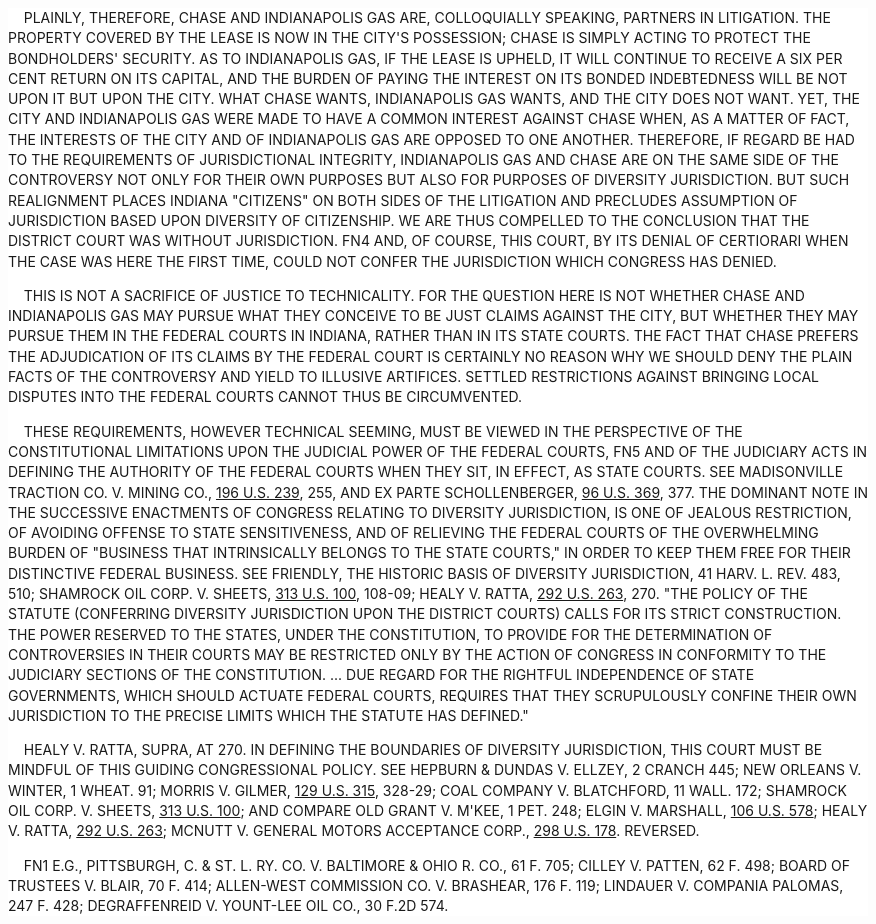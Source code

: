     PLAINLY, THEREFORE, CHASE AND INDIANAPOLIS GAS ARE, COLLOQUIALLY SPEAKING, PARTNERS IN LITIGATION.  THE PROPERTY COVERED BY THE LEASE IS NOW IN THE CITY'S POSSESSION; CHASE IS SIMPLY ACTING TO PROTECT THE BONDHOLDERS' SECURITY.  AS TO INDIANAPOLIS GAS, IF THE LEASE IS UPHELD, IT WILL CONTINUE TO RECEIVE A SIX PER CENT RETURN ON ITS CAPITAL, AND THE BURDEN OF PAYING THE INTEREST ON ITS BONDED INDEBTEDNESS WILL BE NOT UPON IT BUT UPON THE CITY.  WHAT CHASE WANTS, INDIANAPOLIS GAS WANTS, AND THE CITY DOES NOT WANT.  YET, THE CITY AND INDIANAPOLIS GAS WERE MADE TO HAVE A COMMON INTEREST AGAINST CHASE WHEN, AS A MATTER OF FACT, THE INTERESTS OF THE CITY AND OF INDIANAPOLIS GAS ARE OPPOSED TO ONE ANOTHER.  THEREFORE, IF REGARD BE HAD TO THE REQUIREMENTS OF JURISDICTIONAL INTEGRITY, INDIANAPOLIS GAS AND CHASE ARE ON THE SAME SIDE OF THE CONTROVERSY NOT ONLY FOR THEIR OWN PURPOSES BUT ALSO FOR PURPOSES OF DIVERSITY JURISDICTION.  BUT SUCH REALIGNMENT PLACES INDIANA "CITIZENS" ON BOTH SIDES OF THE LITIGATION AND PRECLUDES ASSUMPTION OF JURISDICTION BASED UPON DIVERSITY OF CITIZENSHIP.  WE ARE THUS COMPELLED TO THE CONCLUSION THAT THE DISTRICT COURT WAS WITHOUT JURISDICTION.  FN4  AND, OF COURSE, THIS COURT, BY ITS DENIAL OF CERTIORARI WHEN THE CASE WAS HERE THE FIRST TIME, COULD NOT CONFER THE JURISDICTION WHICH CONGRESS HAS DENIED.

    THIS IS NOT A SACRIFICE OF JUSTICE TO TECHNICALITY.  FOR THE QUESTION HERE IS NOT WHETHER CHASE AND INDIANAPOLIS GAS MAY PURSUE WHAT THEY CONCEIVE TO BE JUST CLAIMS AGAINST THE CITY, BUT WHETHER THEY MAY PURSUE THEM IN THE FEDERAL COURTS IN INDIANA, RATHER THAN IN ITS STATE COURTS.  THE FACT THAT CHASE PREFERS THE ADJUDICATION OF ITS CLAIMS BY THE FEDERAL COURT IS CERTAINLY NO REASON WHY WE SHOULD DENY THE PLAIN FACTS OF THE CONTROVERSY AND YIELD TO ILLUSIVE ARTIFICES.  SETTLED RESTRICTIONS AGAINST BRINGING LOCAL DISPUTES INTO THE FEDERAL COURTS CANNOT THUS BE CIRCUMVENTED.

    THESE REQUIREMENTS, HOWEVER TECHNICAL SEEMING, MUST BE VIEWED IN THE PERSPECTIVE OF THE CONSTITUTIONAL LIMITATIONS UPON THE JUDICIAL POWER OF THE FEDERAL COURTS,  FN5  AND OF THE JUDICIARY ACTS IN DEFINING THE AUTHORITY OF THE FEDERAL COURTS WHEN THEY SIT, IN EFFECT, AS STATE COURTS.  SEE MADISONVILLE TRACTION CO. V. MINING CO., [196 U.S. 239][/us/courts/scotus/usReporter/196/239], 255, AND EX PARTE SCHOLLENBERGER, [96 U.S. 369][/us/courts/scotus/usReporter/96/369], 377.  THE DOMINANT NOTE IN THE SUCCESSIVE ENACTMENTS OF CONGRESS RELATING TO DIVERSITY JURISDICTION, IS ONE OF JEALOUS RESTRICTION, OF AVOIDING OFFENSE TO STATE SENSITIVENESS, AND OF RELIEVING THE FEDERAL COURTS OF THE OVERWHELMING BURDEN OF "BUSINESS THAT INTRINSICALLY BELONGS TO THE STATE COURTS," IN ORDER TO KEEP THEM FREE FOR THEIR DISTINCTIVE FEDERAL BUSINESS.  SEE FRIENDLY, THE HISTORIC BASIS OF DIVERSITY JURISDICTION, 41 HARV. L. REV. 483, 510; SHAMROCK OIL CORP. V. SHEETS, [313 U.S. 100][/us/courts/scotus/usReporter/313/100], 108-09; HEALY V. RATTA, [292 U.S. 263][/us/courts/scotus/usReporter/292/263], 270.  "THE POLICY OF THE STATUTE (CONFERRING DIVERSITY JURISDICTION UPON THE DISTRICT COURTS) CALLS FOR ITS STRICT CONSTRUCTION.  THE POWER RESERVED TO THE STATES, UNDER THE CONSTITUTION, TO PROVIDE FOR THE DETERMINATION OF CONTROVERSIES IN THEIR COURTS MAY BE RESTRICTED ONLY BY THE ACTION OF CONGRESS IN CONFORMITY TO THE JUDICIARY SECTIONS OF THE CONSTITUTION.  ... DUE REGARD FOR THE RIGHTFUL INDEPENDENCE OF STATE GOVERNMENTS, WHICH SHOULD ACTUATE FEDERAL COURTS, REQUIRES THAT THEY SCRUPULOUSLY CONFINE THEIR OWN JURISDICTION TO THE PRECISE LIMITS WHICH THE STATUTE HAS DEFINED."

    HEALY V. RATTA, SUPRA, AT 270.  IN DEFINING THE BOUNDARIES OF DIVERSITY JURISDICTION, THIS COURT MUST BE MINDFUL OF THIS GUIDING CONGRESSIONAL POLICY.  SEE HEPBURN & DUNDAS V. ELLZEY, 2 CRANCH 445; NEW ORLEANS V. WINTER, 1 WHEAT.  91; MORRIS V. GILMER, [129 U.S. 315][/us/courts/scotus/usReporter/129/315], 328-29; COAL COMPANY V. BLATCHFORD, 11 WALL.  172; SHAMROCK OIL CORP. V. SHEETS, [313 U.S. 100][/us/courts/scotus/usReporter/313/100]; AND COMPARE OLD GRANT V. M'KEE, 1 PET. 248; ELGIN V. MARSHALL, [106 U.S. 578][/us/courts/scotus/usReporter/106/578]; HEALY V. RATTA, [292 U.S. 263][/us/courts/scotus/usReporter/292/263]; MCNUTT V. GENERAL MOTORS ACCEPTANCE CORP., [298 U.S. 178][/us/courts/scotus/usReporter/298/178].  REVERSED.

    FN1  E.G., PITTSBURGH, C. & ST. L. RY. CO. V. BALTIMORE & OHIO R. CO., 61 F. 705; CILLEY V. PATTEN, 62 F. 498; BOARD OF TRUSTEES V. BLAIR, 70 F. 414; ALLEN-WEST COMMISSION CO. V. BRASHEAR, 176 F. 119; LINDAUER V. COMPANIA PALOMAS, 247 F. 428; DEGRAFFENREID V. YOUNT-LEE OIL CO., 30 F.2D 574.


[/us/courts/scotus/usReporter/314/63]: https://publicdocs.github.io/go/links?ns=uslm-x&ref=%2Fus%2Fcourts%2Fscotus%2FusReporter%2F314%2F63
[/us/courts/scotus/usReporter/311/636]: https://publicdocs.github.io/go/links?ns=uslm-x&ref=%2Fus%2Fcourts%2Fscotus%2FusReporter%2F311%2F636
[/us/courts/scotus/usReporter/305/600]: https://publicdocs.github.io/go/links?ns=uslm-x&ref=%2Fus%2Fcourts%2Fscotus%2FusReporter%2F305%2F600
[/us/courts/scotus/usReporter/143/187]: https://publicdocs.github.io/go/links?ns=uslm-x&ref=%2Fus%2Fcourts%2Fscotus%2FusReporter%2F143%2F187
[/us/courts/scotus/usReporter/197/178]: https://publicdocs.github.io/go/links?ns=uslm-x&ref=%2Fus%2Fcourts%2Fscotus%2FusReporter%2F197%2F178
[/us/courts/scotus/usReporter/246/199]: https://publicdocs.github.io/go/links?ns=uslm-x&ref=%2Fus%2Fcourts%2Fscotus%2FusReporter%2F246%2F199
[/us/courts/scotus/usReporter/208/90]: https://publicdocs.github.io/go/links?ns=uslm-x&ref=%2Fus%2Fcourts%2Fscotus%2FusReporter%2F208%2F90
[/us/courts/scotus/usReporter/197/178]: https://publicdocs.github.io/go/links?ns=uslm-x&ref=%2Fus%2Fcourts%2Fscotus%2FusReporter%2F197%2F178
[/us/courts/scotus/usReporter/254/77]: https://publicdocs.github.io/go/links?ns=uslm-x&ref=%2Fus%2Fcourts%2Fscotus%2FusReporter%2F254%2F77
[/us/stat/36/1091]: https://publicdocs.github.io/go/links?ns=uslm&ref=%2Fus%2Fstat%2F36%2F1091
[/us/usc/t28/s41]: https://publicdocs.github.io/go/links?ns=uslm&ref=%2Fus%2Fusc%2Ft28%2Fs41
[/us/courts/scotus/usReporter/222/32]: https://publicdocs.github.io/go/links?ns=uslm-x&ref=%2Fus%2Fcourts%2Fscotus%2FusReporter%2F222%2F32
[/us/courts/scotus/usReporter/254/77]: https://publicdocs.github.io/go/links?ns=uslm-x&ref=%2Fus%2Fcourts%2Fscotus%2FusReporter%2F254%2F77
[/us/courts/scotus/usReporter/197/178]: https://publicdocs.github.io/go/links?ns=uslm-x&ref=%2Fus%2Fcourts%2Fscotus%2FusReporter%2F197%2F178
[/us/courts/scotus/usReporter/119/240]: https://publicdocs.github.io/go/links?ns=uslm-x&ref=%2Fus%2Fcourts%2Fscotus%2FusReporter%2F119%2F240
[/us/courts/scotus/usReporter/151/368]: https://publicdocs.github.io/go/links?ns=uslm-x&ref=%2Fus%2Fcourts%2Fscotus%2FusReporter%2F151%2F368
[/us/courts/scotus/usReporter/305/600]: https://publicdocs.github.io/go/links?ns=uslm-x&ref=%2Fus%2Fcourts%2Fscotus%2FusReporter%2F305%2F600
[/us/courts/scotus/usReporter/311/636]: https://publicdocs.github.io/go/links?ns=uslm-x&ref=%2Fus%2Fcourts%2Fscotus%2FusReporter%2F311%2F636
[/us/courts/scotus/usReporter/196/239]: https://publicdocs.github.io/go/links?ns=uslm-x&ref=%2Fus%2Fcourts%2Fscotus%2FusReporter%2F196%2F239
[/us/courts/scotus/usReporter/96/369]: https://publicdocs.github.io/go/links?ns=uslm-x&ref=%2Fus%2Fcourts%2Fscotus%2FusReporter%2F96%2F369
[/us/courts/scotus/usReporter/313/100]: https://publicdocs.github.io/go/links?ns=uslm-x&ref=%2Fus%2Fcourts%2Fscotus%2FusReporter%2F313%2F100
[/us/courts/scotus/usReporter/292/263]: https://publicdocs.github.io/go/links?ns=uslm-x&ref=%2Fus%2Fcourts%2Fscotus%2FusReporter%2F292%2F263
[/us/courts/scotus/usReporter/129/315]: https://publicdocs.github.io/go/links?ns=uslm-x&ref=%2Fus%2Fcourts%2Fscotus%2FusReporter%2F129%2F315
[/us/courts/scotus/usReporter/313/100]: https://publicdocs.github.io/go/links?ns=uslm-x&ref=%2Fus%2Fcourts%2Fscotus%2FusReporter%2F313%2F100
[/us/courts/scotus/usReporter/106/578]: https://publicdocs.github.io/go/links?ns=uslm-x&ref=%2Fus%2Fcourts%2Fscotus%2FusReporter%2F106%2F578
[/us/courts/scotus/usReporter/292/263]: https://publicdocs.github.io/go/links?ns=uslm-x&ref=%2Fus%2Fcourts%2Fscotus%2FusReporter%2F292%2F263
[/us/courts/scotus/usReporter/298/178]: https://publicdocs.github.io/go/links?ns=uslm-x&ref=%2Fus%2Fcourts%2Fscotus%2FusReporter%2F298%2F178
[/us/courts/scotus/usReporter/100/457]: https://publicdocs.github.io/go/links?ns=uslm-x&ref=%2Fus%2Fcourts%2Fscotus%2FusReporter%2F100%2F457
[/us/courts/scotus/usReporter/101/289]: https://publicdocs.github.io/go/links?ns=uslm-x&ref=%2Fus%2Fcourts%2Fscotus%2FusReporter%2F101%2F289
[/us/courts/scotus/usReporter/105/576]: https://publicdocs.github.io/go/links?ns=uslm-x&ref=%2Fus%2Fcourts%2Fscotus%2FusReporter%2F105%2F576
[/us/courts/scotus/usReporter/156/527]: https://publicdocs.github.io/go/links?ns=uslm-x&ref=%2Fus%2Fcourts%2Fscotus%2FusReporter%2F156%2F527
[/us/courts/scotus/usReporter/196/579]: https://publicdocs.github.io/go/links?ns=uslm-x&ref=%2Fus%2Fcourts%2Fscotus%2FusReporter%2F196%2F579
[/us/courts/scotus/usReporter/209/24]: https://publicdocs.github.io/go/links?ns=uslm-x&ref=%2Fus%2Fcourts%2Fscotus%2FusReporter%2F209%2F24
[/us/courts/scotus/usReporter/211/26]: https://publicdocs.github.io/go/links?ns=uslm-x&ref=%2Fus%2Fcourts%2Fscotus%2FusReporter%2F211%2F26
[/us/courts/scotus/usReporter/267/542]: https://publicdocs.github.io/go/links?ns=uslm-x&ref=%2Fus%2Fcourts%2Fscotus%2FusReporter%2F267%2F542
[/us/courts/scotus/usReporter/246/199]: https://publicdocs.github.io/go/links?ns=uslm-x&ref=%2Fus%2Fcourts%2Fscotus%2FusReporter%2F246%2F199
[/us/courts/scotus/usReporter/197/178]: https://publicdocs.github.io/go/links?ns=uslm-x&ref=%2Fus%2Fcourts%2Fscotus%2FusReporter%2F197%2F178
[/us/courts/scotus/usReporter/112/187]: https://publicdocs.github.io/go/links?ns=uslm-x&ref=%2Fus%2Fcourts%2Fscotus%2FusReporter%2F112%2F187
[/us/courts/scotus/usReporter/116/227]: https://publicdocs.github.io/go/links?ns=uslm-x&ref=%2Fus%2Fcourts%2Fscotus%2FusReporter%2F116%2F227
[/us/courts/scotus/usReporter/246/199]: https://publicdocs.github.io/go/links?ns=uslm-x&ref=%2Fus%2Fcourts%2Fscotus%2FusReporter%2F246%2F199
[/us/courts/scotus/usReporter/157/229]: https://publicdocs.github.io/go/links?ns=uslm-x&ref=%2Fus%2Fcourts%2Fscotus%2FusReporter%2F157%2F229
[/us/courts/scotus/usReporter/308/66]: https://publicdocs.github.io/go/links?ns=uslm-x&ref=%2Fus%2Fcourts%2Fscotus%2FusReporter%2F308%2F66
[/us/courts/scotus/usReporter/208/90]: https://publicdocs.github.io/go/links?ns=uslm-x&ref=%2Fus%2Fcourts%2Fscotus%2FusReporter%2F208%2F90
[/us/courts/scotus/usReporter/112/187]: https://publicdocs.github.io/go/links?ns=uslm-x&ref=%2Fus%2Fcourts%2Fscotus%2FusReporter%2F112%2F187
[/us/courts/scotus/usReporter/197/178]: https://publicdocs.github.io/go/links?ns=uslm-x&ref=%2Fus%2Fcourts%2Fscotus%2FusReporter%2F197%2F178
[/us/courts/scotus/usReporter/222/32]: https://publicdocs.github.io/go/links?ns=uslm-x&ref=%2Fus%2Fcourts%2Fscotus%2FusReporter%2F222%2F32
[/us/courts/scotus/usReporter/254/77]: https://publicdocs.github.io/go/links?ns=uslm-x&ref=%2Fus%2Fcourts%2Fscotus%2FusReporter%2F254%2F77
[/us/courts/scotus/usReporter/246/199]: https://publicdocs.github.io/go/links?ns=uslm-x&ref=%2Fus%2Fcourts%2Fscotus%2FusReporter%2F246%2F199
[/us/courts/scotus/usReporter/305/600]: https://publicdocs.github.io/go/links?ns=uslm-x&ref=%2Fus%2Fcourts%2Fscotus%2FusReporter%2F305%2F600
[/us/courts/scotus/usReporter/292/263]: https://publicdocs.github.io/go/links?ns=uslm-x&ref=%2Fus%2Fcourts%2Fscotus%2FusReporter%2F292%2F263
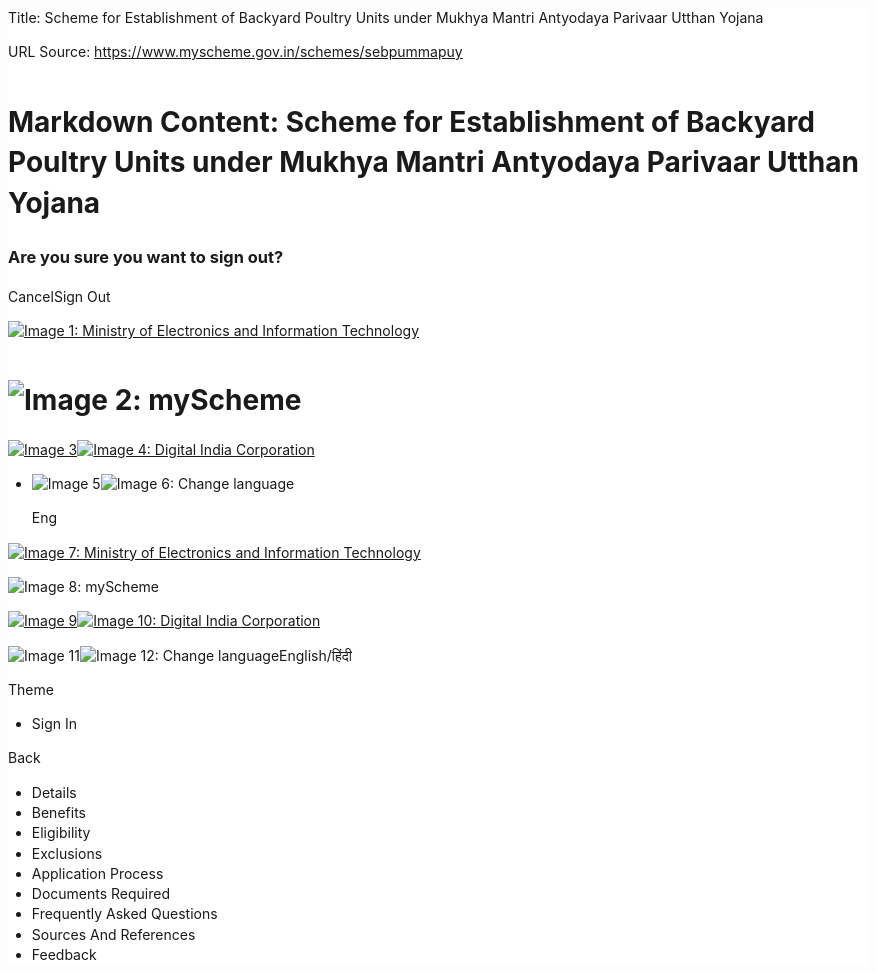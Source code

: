 Title: Scheme for Establishment of Backyard Poultry Units under Mukhya Mantri Antyodaya Parivaar Utthan Yojana

URL Source: https://www.myscheme.gov.in/schemes/sebpummapuy

Markdown Content:
Scheme for Establishment of Backyard Poultry Units under Mukhya Mantri Antyodaya Parivaar Utthan Yojana
===============
  

### Are you sure you want to sign out?

CancelSign Out

[![Image 1: Ministry of Electronics and Information Technology](https://cdn.myscheme.in/images/logos/emblem-black.svg)](https://www.myscheme.gov.in/)

![Image 2: myScheme](https://cdn.myscheme.in/images/logos/myscheme-logo-black.svg)
==================================================================================

[![Image 3](blob:https://www.myscheme.gov.in/7029bfa5283c1934d72d4efe1c626373)![Image 4: Digital India Corporation](https://cdn.myscheme.in/images/logos/digital-india-black.svg)](https://www.digitalindia.gov.in/)

*   ![Image 5](blob:https://www.myscheme.gov.in/39e3356370f513e3664ceae4ebfc3a5a)![Image 6: Change language](blob:https://www.myscheme.gov.in/b9a31d3949b1882a09ed2f8508d538f3)
    
    Eng
    

[![Image 7: Ministry of Electronics and Information Technology](https://cdn.myscheme.in/images/logos/emblem-black.svg)](https://www.myscheme.gov.in/)

![Image 8: myScheme](https://cdn.myscheme.in/images/logos/myscheme-logo-black.svg)

[![Image 9](blob:https://www.myscheme.gov.in/04e0786ebe0ffe2b3244c2451b75b80f)![Image 10: Digital India Corporation](https://cdn.myscheme.in/images/logos/digital-india-black.svg)](https://www.digitalindia.gov.in/)

![Image 11](blob:https://www.myscheme.gov.in/39e3356370f513e3664ceae4ebfc3a5a)![Image 12: Change language](https://cdn.myscheme.in/images/icons/language.svg)English/हिंदी

Theme

*   Sign In

Back

*   Details
*   Benefits
*   Eligibility
*   Exclusions
*   Application Process
*   Documents Required
*   Frequently Asked Questions
*   Sources And References
*   Feedback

◆ ◆ ◆ ◆

TASK OBJECTIVE:
Lines holding the word "THUS" in the entries above are the ones to pull out. Copy them all.

WRITTEN RESPONSE:
:     PLAINLY, THEREFORE, CHASE AND INDIANAPOLIS GAS ARE, COLLOQUIALLY SPEAKING, PARTNERS IN LITIGATION.  THE PROPERTY COVERED BY THE LEASE IS NOW IN THE CITY'S POSSESSION; CHASE IS SIMPLY ACTING TO PROTECT THE BONDHOLDERS' SECURITY.  AS TO INDIANAPOLIS GAS, IF THE LEASE IS UPHELD, IT WILL CONTINUE TO RECEIVE A SIX PER CENT RETURN ON ITS CAPITAL, AND THE BURDEN OF PAYING THE INTEREST ON ITS BONDED INDEBTEDNESS WILL BE NOT UPON IT BUT UPON THE CITY.  WHAT CHASE WANTS, INDIANAPOLIS GAS WANTS, AND THE CITY DOES NOT WANT.  YET, THE CITY AND INDIANAPOLIS GAS WERE MADE TO HAVE A COMMON INTEREST AGAINST CHASE WHEN, AS A MATTER OF FACT, THE INTERESTS OF THE CITY AND OF INDIANAPOLIS GAS ARE OPPOSED TO ONE ANOTHER.  THEREFORE, IF REGARD BE HAD TO THE REQUIREMENTS OF JURISDICTIONAL INTEGRITY, INDIANAPOLIS GAS AND CHASE ARE ON THE SAME SIDE OF THE CONTROVERSY NOT ONLY FOR THEIR OWN PURPOSES BUT ALSO FOR PURPOSES OF DIVERSITY JURISDICTION.  BUT SUCH REALIGNMENT PLACES INDIANA "CITIZENS" ON BOTH SIDES OF THE LITIGATION AND PRECLUDES ASSUMPTION OF JURISDICTION BASED UPON DIVERSITY OF CITIZENSHIP.  WE ARE THUS COMPELLED TO THE CONCLUSION THAT THE DISTRICT COURT WAS WITHOUT JURISDICTION.  FN4  AND, OF COURSE, THIS COURT, BY ITS DENIAL OF CERTIORARI WHEN THE CASE WAS HERE THE FIRST TIME, COULD NOT CONFER THE JURISDICTION WHICH CONGRESS HAS DENIED.
    THIS IS NOT A SACRIFICE OF JUSTICE TO TECHNICALITY.  FOR THE QUESTION HERE IS NOT WHETHER CHASE AND INDIANAPOLIS GAS MAY PURSUE WHAT THEY CONCEIVE TO BE JUST CLAIMS AGAINST THE CITY, BUT WHETHER THEY MAY PURSUE THEM IN THE FEDERAL COURTS IN INDIANA, RATHER THAN IN ITS STATE COURTS.  THE FACT THAT CHASE PREFERS THE ADJUDICATION OF ITS CLAIMS BY THE FEDERAL COURT IS CERTAINLY NO REASON WHY WE SHOULD DENY THE PLAIN FACTS OF THE CONTROVERSY AND YIELD TO ILLUSIVE ARTIFICES.  SETTLED RESTRICTIONS AGAINST BRINGING LOCAL DISPUTES INTO THE FEDERAL COURTS CANNOT THUS BE CIRCUMVENTED.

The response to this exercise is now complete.